The first method uses Twitters own structuring mechanism, the hashtag. For the week in question, a co-hashtag network was exported and analyzed in gephi. Each node is a frequently used hashtag (more than 30 times in the corpus). An edge along with its thickness indicates the frequency of co-occurrence of two hashtags. Modularity calculations revealed a couple of interesting clusters. One of the two biggest hashtag clusters is about jobs and hiring in Edinburgh. Another is concerned with the political movement that pushes for Scottish independence. Their main hashtag indyref is associated with other hashtags such as RT, yes, hopeoverfear, and bizforscotland. The largest part of thr co-hashtag network though here without a clear set of dominating nodes is about travel in the UK, or Scotland and Edinburgh in particular (green cluster in the figure below). Related hashtags are travel, trip, photography, architecture, or summer.
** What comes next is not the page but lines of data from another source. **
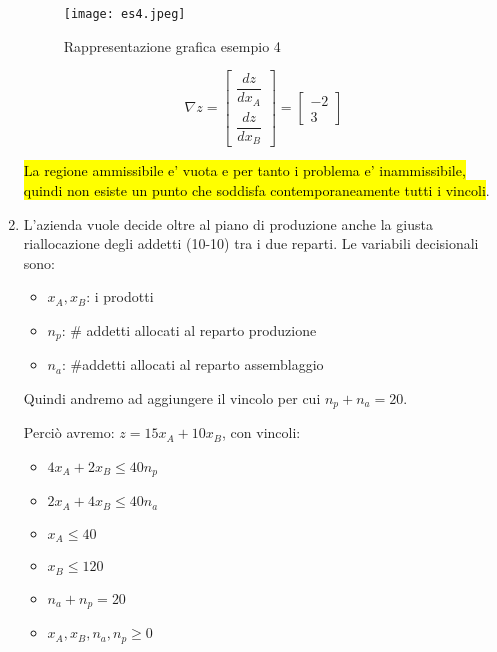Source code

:\begin{enumerate}
		\begin{figure}[H]
		\centering
		\texttt{[image: es4.jpeg]}
		\caption{Rappresentazione grafica esempio 4} 
		\label{rge4}
		\end{figure}

		
		$$\nabla z = \left[\begin{array}{c}
			\dfrac{dz}{dx_A}\\
			\dfrac{dz}{dx_B}
		\end{array}\right] = \left[\begin{array}{c}
			-2\\
			3
		\end{array}\right]
		$$
		
		\hl{La regione ammissibile e' vuota e per tanto i problema e' inammissibile, quindi non esiste un punto che soddisfa contemporaneamente tutti i vincoli}.
		
	\item L'azienda vuole decide oltre al piano di produzione anche la giusta riallocazione degli addetti (10-10) tra i due reparti.		
		Le variabili decisionali sono:
		\begin{itemize}
			\item $x_A, x_B$: i prodotti
			\item $n_p$: \# addetti allocati al reparto produzione
			\item $n_a$: \#addetti allocati al reparto assemblaggio
		\end{itemize}
		
		Quindi andremo ad aggiungere il vincolo per cui $n_p + n_a = 20$.
		
		Perciò avremo: $z = 15x_A + 10x_B$, con vincoli:
		\begin{itemize}
			\item $4x_A + 2x_B \leq 40n_p$
			\item $2x_A + 4x_B \leq 40n_a$
			\item $x_A \leq 40$
			\item $x_B \leq 120$
			\item $n_a + n_p = 20$
			\item $x_A, x_B, n_a, n_p \geq 0$
		\end{itemize}
		

\end{enumerate}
Identifying topics: method 2 LDA topic modeling

The second method of thematic extraction goes beyond merely connecting the most frequent hashtags but rather takes all the text of the tweet collection into account and tries to capture more nuanced topics or those that are unlikely to be organized via hashtags. The basic questions remains the same: Which topics are associated with Edinburgh on Twitter?

LDA topic modeling is a probabilistic and generative method to infer topics from a collection of text documents. Basically, the only user input besides the text data is the number of topics. After several trials, this parameter was set 20. A document, i.e. a tweet, is modeled as a mixture of the 20 topics for a tweet clearly concerned with a single topic, the probability for all other 19 topics will accordingly be close to zero. The topics themselves are modeled as a distribution over all the terms of the corpus. Consider the following tweet as an example:

So apparently the weather report from our Edinburgh office is that it is "sunny". Great detail folks!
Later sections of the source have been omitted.